=== EXTRACTED ENTRIES ===
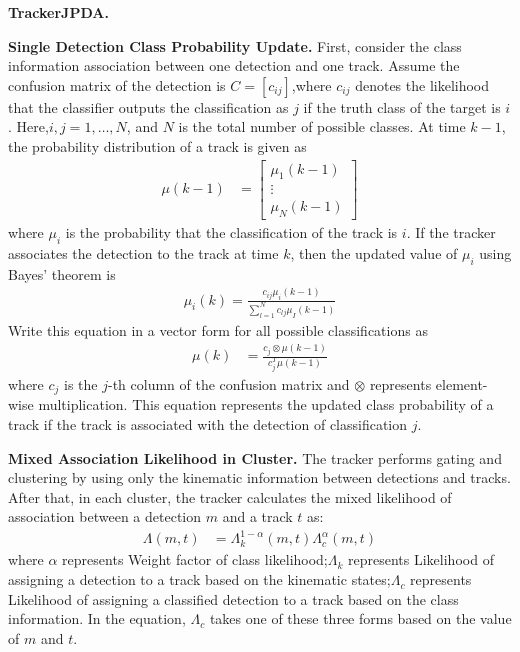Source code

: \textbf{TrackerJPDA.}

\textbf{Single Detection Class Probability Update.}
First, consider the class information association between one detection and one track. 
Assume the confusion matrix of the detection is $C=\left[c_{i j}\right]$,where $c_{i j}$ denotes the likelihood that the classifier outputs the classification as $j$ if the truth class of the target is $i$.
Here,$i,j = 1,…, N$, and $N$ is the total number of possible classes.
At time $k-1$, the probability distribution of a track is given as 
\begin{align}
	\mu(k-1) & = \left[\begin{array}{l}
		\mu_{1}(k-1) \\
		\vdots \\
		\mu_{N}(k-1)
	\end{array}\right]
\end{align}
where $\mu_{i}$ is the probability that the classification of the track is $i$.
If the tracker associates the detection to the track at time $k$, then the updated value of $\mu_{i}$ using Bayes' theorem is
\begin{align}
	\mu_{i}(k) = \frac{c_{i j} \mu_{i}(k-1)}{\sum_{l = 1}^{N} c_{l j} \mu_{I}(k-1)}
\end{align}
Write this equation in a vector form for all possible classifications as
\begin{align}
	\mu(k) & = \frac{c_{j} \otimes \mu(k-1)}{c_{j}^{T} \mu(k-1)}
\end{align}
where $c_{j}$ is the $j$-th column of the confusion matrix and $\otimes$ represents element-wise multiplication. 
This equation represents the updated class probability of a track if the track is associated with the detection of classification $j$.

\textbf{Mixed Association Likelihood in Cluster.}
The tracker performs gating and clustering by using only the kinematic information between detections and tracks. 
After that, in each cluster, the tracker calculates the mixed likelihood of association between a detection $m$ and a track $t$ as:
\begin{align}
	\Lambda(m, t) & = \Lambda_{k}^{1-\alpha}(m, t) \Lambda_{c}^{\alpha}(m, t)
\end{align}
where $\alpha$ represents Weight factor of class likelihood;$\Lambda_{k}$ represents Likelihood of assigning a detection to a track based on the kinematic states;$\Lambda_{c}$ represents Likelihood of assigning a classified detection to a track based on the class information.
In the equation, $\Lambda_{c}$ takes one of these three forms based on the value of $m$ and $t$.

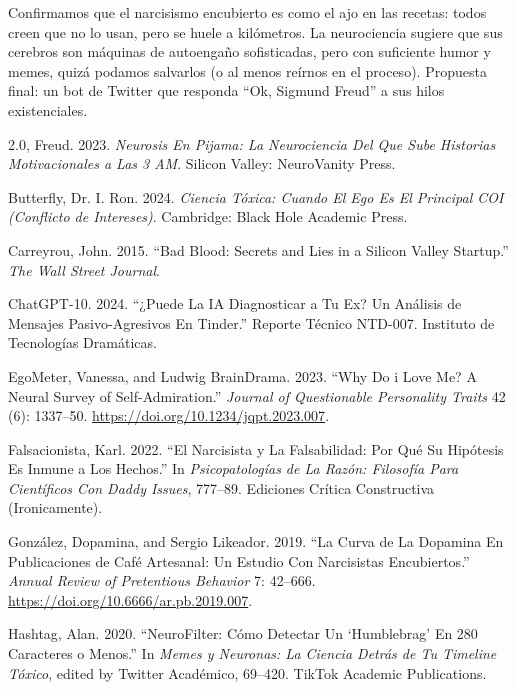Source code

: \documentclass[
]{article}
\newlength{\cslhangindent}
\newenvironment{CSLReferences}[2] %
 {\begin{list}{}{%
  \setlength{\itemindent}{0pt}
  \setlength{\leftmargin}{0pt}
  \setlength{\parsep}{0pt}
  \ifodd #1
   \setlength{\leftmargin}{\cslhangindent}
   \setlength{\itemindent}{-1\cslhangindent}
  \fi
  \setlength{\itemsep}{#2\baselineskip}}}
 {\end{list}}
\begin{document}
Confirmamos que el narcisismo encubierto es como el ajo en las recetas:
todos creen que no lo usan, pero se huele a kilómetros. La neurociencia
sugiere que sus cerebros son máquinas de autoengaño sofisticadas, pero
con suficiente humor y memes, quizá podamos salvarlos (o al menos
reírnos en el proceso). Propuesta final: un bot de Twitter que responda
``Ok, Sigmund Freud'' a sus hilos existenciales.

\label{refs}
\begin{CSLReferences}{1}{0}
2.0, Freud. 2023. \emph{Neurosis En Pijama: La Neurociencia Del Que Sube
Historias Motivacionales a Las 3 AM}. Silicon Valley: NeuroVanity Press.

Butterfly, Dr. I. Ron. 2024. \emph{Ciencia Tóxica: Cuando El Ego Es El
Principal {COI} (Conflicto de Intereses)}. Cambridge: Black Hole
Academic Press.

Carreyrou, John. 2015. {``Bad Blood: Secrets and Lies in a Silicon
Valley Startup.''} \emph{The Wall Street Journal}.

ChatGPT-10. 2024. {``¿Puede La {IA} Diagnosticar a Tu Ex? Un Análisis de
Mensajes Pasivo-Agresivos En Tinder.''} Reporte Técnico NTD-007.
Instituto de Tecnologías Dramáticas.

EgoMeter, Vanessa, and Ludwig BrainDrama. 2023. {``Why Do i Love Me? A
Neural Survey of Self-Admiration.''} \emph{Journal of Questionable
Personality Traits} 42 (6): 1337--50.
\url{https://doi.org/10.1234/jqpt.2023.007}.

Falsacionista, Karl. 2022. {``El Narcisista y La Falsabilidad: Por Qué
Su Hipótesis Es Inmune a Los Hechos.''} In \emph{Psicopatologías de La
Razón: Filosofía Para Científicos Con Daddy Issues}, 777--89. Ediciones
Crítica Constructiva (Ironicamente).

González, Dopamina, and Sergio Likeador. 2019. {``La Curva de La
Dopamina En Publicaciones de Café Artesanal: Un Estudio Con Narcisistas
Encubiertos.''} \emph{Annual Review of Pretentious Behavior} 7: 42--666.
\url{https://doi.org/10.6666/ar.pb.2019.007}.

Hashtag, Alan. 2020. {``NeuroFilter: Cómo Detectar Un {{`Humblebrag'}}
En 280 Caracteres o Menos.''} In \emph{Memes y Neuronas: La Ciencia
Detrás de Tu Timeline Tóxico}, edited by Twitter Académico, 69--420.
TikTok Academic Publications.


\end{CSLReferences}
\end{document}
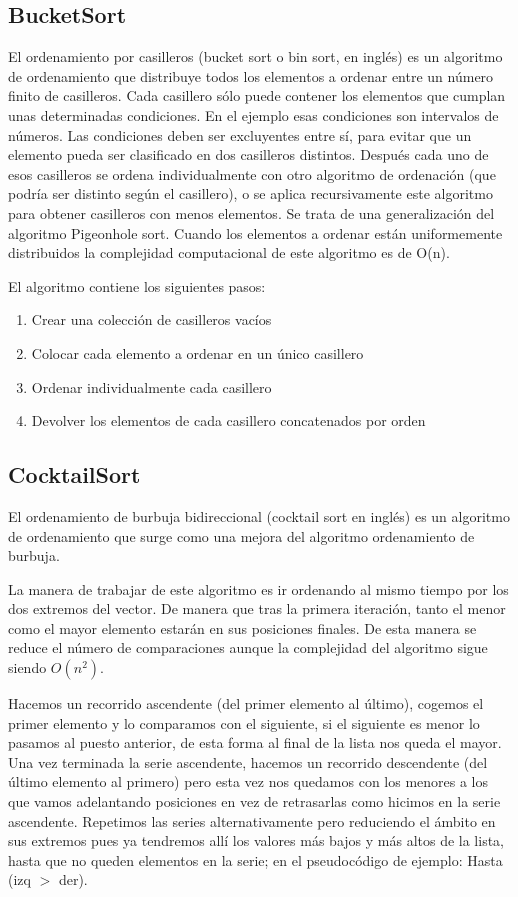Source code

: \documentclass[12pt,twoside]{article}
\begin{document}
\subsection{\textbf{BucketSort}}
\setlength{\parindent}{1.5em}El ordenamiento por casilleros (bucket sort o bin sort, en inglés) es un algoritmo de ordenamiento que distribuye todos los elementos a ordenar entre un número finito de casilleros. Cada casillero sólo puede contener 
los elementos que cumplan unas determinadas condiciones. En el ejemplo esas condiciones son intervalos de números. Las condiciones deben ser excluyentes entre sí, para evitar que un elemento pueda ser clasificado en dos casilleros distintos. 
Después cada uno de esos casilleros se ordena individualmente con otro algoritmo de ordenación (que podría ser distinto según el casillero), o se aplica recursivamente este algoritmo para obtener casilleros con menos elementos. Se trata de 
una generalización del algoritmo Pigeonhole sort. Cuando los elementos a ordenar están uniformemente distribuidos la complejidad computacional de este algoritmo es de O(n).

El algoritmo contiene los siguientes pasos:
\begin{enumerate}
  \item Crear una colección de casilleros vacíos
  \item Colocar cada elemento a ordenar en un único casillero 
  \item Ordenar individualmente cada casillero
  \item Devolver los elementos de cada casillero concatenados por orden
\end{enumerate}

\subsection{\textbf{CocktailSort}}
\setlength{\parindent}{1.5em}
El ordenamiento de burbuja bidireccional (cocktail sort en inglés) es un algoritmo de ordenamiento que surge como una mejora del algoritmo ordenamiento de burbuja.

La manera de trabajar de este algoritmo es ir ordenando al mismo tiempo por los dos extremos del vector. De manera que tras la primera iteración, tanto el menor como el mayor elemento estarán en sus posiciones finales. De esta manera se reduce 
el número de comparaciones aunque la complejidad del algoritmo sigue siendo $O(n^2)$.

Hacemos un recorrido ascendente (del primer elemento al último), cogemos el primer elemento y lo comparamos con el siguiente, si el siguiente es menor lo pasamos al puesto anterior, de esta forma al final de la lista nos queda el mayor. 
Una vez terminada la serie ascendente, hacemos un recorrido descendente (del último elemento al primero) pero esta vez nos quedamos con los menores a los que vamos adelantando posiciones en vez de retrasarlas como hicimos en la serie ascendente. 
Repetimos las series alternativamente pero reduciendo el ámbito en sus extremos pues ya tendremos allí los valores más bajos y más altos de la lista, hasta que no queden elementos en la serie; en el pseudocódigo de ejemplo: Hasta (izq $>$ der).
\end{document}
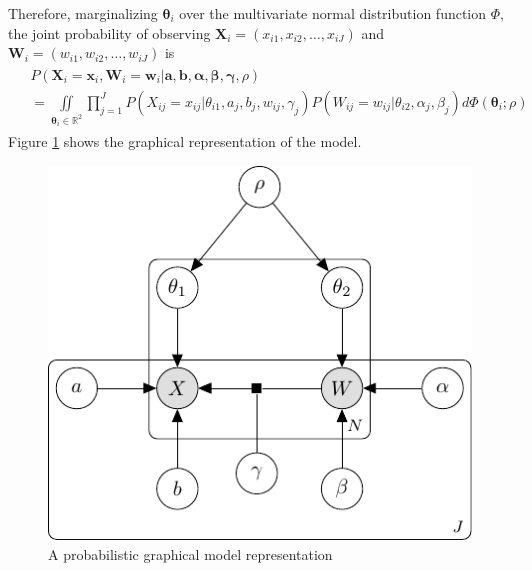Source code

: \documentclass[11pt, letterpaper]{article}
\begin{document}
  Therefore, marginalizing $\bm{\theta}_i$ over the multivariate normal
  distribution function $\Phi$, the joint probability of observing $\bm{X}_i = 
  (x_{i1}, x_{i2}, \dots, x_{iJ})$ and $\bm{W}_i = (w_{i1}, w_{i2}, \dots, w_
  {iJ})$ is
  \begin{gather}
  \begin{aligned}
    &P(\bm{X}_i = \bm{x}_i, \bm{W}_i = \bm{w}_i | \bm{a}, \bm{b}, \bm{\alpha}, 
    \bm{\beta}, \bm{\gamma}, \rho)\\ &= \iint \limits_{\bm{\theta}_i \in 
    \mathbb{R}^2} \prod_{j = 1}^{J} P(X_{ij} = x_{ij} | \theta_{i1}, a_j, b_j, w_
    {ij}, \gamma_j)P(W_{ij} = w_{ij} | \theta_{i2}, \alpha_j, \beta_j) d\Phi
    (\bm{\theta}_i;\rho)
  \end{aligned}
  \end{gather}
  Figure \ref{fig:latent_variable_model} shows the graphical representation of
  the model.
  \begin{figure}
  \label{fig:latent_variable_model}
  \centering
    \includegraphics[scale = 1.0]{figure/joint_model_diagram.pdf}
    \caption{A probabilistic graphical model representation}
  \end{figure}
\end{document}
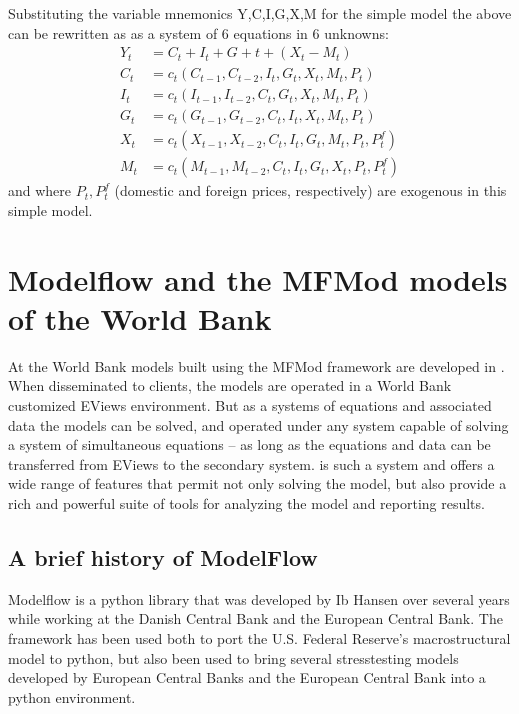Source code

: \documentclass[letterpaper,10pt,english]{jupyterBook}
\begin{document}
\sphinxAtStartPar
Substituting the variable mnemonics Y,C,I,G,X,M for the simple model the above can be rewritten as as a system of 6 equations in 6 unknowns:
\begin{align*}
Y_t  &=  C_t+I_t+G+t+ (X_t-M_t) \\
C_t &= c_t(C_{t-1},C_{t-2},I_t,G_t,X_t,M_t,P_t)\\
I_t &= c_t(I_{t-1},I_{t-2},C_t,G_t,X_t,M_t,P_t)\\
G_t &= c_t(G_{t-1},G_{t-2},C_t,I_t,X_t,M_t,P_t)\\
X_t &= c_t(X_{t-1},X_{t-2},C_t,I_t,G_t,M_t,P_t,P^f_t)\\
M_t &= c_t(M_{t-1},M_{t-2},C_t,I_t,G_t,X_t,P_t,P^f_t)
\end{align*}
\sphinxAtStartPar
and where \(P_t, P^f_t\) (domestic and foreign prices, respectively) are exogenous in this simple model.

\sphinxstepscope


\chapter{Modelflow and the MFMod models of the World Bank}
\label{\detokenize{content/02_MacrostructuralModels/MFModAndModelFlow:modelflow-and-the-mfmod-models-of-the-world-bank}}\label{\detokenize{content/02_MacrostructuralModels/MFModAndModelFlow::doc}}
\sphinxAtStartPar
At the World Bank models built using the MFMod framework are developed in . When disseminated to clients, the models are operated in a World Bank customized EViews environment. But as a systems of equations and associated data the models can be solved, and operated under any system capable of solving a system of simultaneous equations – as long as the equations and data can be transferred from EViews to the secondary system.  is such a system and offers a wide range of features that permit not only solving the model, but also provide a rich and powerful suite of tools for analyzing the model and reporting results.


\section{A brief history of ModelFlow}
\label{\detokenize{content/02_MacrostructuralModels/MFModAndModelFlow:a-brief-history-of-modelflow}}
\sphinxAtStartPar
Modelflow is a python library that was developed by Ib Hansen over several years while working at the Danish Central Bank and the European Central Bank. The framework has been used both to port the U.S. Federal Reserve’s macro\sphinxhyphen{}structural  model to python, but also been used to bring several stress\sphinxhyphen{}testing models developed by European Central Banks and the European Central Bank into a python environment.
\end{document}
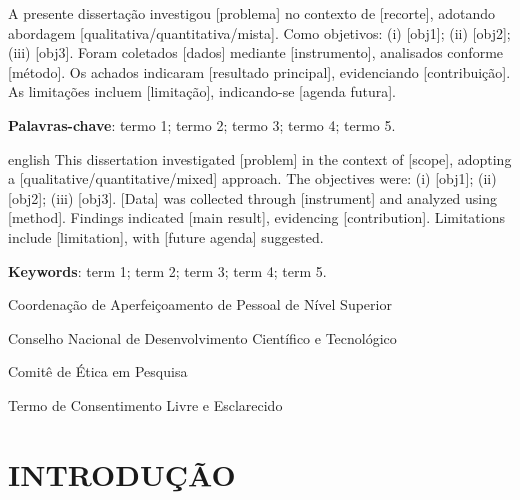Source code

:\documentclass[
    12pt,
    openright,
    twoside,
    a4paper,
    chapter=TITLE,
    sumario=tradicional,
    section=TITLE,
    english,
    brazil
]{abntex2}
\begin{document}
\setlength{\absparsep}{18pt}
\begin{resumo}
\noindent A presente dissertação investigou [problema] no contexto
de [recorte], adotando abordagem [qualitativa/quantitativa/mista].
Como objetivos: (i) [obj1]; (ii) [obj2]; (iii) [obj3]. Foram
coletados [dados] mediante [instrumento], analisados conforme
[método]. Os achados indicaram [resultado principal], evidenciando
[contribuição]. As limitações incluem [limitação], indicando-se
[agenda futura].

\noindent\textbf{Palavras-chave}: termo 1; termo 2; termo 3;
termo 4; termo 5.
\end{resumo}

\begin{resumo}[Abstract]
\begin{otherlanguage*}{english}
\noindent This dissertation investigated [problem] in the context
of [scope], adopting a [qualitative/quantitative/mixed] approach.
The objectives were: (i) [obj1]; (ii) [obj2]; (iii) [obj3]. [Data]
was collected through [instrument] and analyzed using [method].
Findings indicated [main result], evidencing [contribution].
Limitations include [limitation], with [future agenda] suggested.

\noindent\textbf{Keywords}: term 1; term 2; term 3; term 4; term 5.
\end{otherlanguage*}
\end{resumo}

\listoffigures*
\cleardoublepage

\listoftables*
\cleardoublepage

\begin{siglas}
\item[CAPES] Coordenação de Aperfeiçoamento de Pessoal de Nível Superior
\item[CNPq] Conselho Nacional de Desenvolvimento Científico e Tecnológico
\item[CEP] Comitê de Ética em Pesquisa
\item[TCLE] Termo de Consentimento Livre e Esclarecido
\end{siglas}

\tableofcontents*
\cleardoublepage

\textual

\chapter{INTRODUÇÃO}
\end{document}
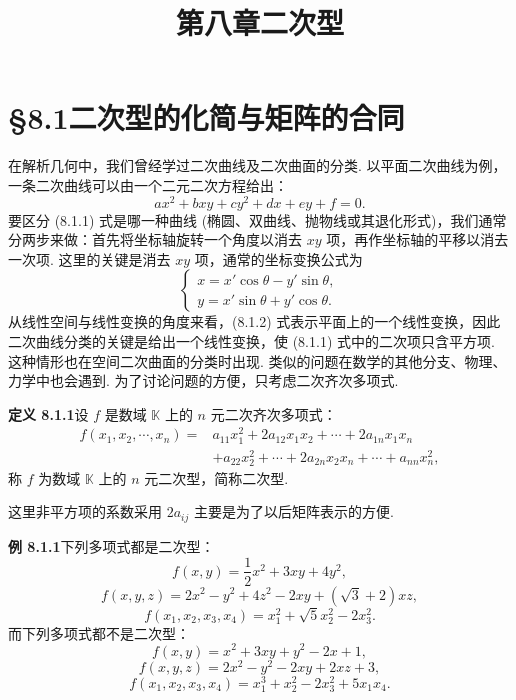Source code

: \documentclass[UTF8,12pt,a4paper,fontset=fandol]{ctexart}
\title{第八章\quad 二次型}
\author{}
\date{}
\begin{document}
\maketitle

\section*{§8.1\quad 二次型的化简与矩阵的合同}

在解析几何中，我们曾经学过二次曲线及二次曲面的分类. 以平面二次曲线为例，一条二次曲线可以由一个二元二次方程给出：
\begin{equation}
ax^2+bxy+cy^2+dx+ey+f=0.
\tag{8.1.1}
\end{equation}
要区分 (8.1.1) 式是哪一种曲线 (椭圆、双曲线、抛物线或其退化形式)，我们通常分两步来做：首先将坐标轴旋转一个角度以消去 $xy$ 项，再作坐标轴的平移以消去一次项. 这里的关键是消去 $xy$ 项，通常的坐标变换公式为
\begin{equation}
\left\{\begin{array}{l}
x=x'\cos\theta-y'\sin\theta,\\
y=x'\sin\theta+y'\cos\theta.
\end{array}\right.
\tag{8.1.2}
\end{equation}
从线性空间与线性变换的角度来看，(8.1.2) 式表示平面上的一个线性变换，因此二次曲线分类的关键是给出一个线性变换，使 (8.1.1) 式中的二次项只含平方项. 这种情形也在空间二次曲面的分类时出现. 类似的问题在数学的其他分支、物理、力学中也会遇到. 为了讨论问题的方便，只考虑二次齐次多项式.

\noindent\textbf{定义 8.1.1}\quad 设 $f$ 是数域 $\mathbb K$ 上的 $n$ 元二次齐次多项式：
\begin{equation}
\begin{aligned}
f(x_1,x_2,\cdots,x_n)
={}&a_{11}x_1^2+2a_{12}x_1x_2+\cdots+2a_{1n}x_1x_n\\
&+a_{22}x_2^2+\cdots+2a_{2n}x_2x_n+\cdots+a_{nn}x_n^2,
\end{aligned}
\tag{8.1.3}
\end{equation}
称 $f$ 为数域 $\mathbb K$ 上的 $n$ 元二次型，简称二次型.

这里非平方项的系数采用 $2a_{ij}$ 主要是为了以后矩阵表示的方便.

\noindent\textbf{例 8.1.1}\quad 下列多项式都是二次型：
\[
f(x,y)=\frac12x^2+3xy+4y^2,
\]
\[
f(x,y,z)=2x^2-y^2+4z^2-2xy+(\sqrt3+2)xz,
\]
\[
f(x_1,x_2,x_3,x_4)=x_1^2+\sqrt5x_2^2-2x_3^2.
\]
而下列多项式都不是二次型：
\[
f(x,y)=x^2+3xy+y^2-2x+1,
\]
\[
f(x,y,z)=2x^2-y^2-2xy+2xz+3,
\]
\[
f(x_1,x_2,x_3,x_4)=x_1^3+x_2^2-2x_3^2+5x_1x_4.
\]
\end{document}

=== YOUR INSTRUCTIONS ===
Beginning with the line above that contains "de casilleros vacíos", copy each line exactly up to and including the line that contains "Hacemos un recorrido ascendente", and go no further.

=== ANSWER ===
  \item Crear una colección de casilleros vacíos
  \item Colocar cada elemento a ordenar en un único casillero 
  \item Ordenar individualmente cada casillero
  \item Devolver los elementos de cada casillero concatenados por orden
\end{enumerate}

\subsection{\textbf{CocktailSort}}
\setlength{\parindent}{1.5em}
El ordenamiento de burbuja bidireccional (cocktail sort en inglés) es un algoritmo de ordenamiento que surge como una mejora del algoritmo ordenamiento de burbuja.

La manera de trabajar de este algoritmo es ir ordenando al mismo tiempo por los dos extremos del vector. De manera que tras la primera iteración, tanto el menor como el mayor elemento estarán en sus posiciones finales. De esta manera se reduce 
el número de comparaciones aunque la complejidad del algoritmo sigue siendo $O(n^2)$.

Hacemos un recorrido ascendente (del primer elemento al último), cogemos el primer elemento y lo comparamos con el siguiente, si el siguiente es menor lo pasamos al puesto anterior, de esta forma al final de la lista nos queda el mayor. 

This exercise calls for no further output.